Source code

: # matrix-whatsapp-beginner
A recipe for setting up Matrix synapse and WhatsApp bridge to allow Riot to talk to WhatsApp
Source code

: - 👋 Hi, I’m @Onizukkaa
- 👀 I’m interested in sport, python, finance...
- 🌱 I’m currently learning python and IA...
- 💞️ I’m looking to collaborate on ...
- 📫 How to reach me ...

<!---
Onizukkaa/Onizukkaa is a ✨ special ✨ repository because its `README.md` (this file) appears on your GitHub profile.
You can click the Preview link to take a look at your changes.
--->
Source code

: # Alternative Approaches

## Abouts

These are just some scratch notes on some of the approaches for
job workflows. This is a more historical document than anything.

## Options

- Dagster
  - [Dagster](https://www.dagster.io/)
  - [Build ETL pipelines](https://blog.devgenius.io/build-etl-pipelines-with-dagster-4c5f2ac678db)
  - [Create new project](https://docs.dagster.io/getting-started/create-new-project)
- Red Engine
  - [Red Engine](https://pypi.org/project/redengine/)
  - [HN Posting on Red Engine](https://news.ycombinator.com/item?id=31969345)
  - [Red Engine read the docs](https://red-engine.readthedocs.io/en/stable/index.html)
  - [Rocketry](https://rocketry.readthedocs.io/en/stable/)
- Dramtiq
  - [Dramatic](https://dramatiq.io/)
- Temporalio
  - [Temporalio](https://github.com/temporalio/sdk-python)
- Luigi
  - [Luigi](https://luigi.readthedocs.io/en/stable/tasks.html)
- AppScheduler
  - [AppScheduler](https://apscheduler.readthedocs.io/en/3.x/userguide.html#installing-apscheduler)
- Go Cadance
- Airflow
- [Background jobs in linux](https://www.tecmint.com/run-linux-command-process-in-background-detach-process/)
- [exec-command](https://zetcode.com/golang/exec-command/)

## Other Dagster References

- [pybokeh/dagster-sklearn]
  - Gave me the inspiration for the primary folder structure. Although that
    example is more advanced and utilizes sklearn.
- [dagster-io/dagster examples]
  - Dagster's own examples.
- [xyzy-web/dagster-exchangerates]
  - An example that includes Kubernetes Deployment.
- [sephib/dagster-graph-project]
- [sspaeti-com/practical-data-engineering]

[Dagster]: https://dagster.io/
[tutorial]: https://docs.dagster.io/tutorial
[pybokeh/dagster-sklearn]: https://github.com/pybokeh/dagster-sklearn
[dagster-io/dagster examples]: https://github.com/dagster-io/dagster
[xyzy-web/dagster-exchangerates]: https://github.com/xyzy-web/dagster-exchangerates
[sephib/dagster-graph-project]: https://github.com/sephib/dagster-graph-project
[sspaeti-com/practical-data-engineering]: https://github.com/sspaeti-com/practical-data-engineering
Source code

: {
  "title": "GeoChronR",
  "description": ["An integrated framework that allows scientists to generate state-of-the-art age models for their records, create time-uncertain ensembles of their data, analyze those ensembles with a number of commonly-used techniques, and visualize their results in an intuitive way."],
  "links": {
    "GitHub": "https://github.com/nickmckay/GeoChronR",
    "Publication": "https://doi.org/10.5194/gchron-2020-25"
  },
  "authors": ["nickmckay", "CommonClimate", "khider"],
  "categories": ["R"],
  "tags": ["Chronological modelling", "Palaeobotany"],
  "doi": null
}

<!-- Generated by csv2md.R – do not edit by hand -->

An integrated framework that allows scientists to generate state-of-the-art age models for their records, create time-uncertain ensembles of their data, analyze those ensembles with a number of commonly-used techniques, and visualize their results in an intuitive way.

◇ ◇ ◇ ◇

Scan the records for the word "Luigi", and copy each line where it is found.

- Luigi
  - [Luigi](https://luigi.readthedocs.io/en/stable/tasks.html)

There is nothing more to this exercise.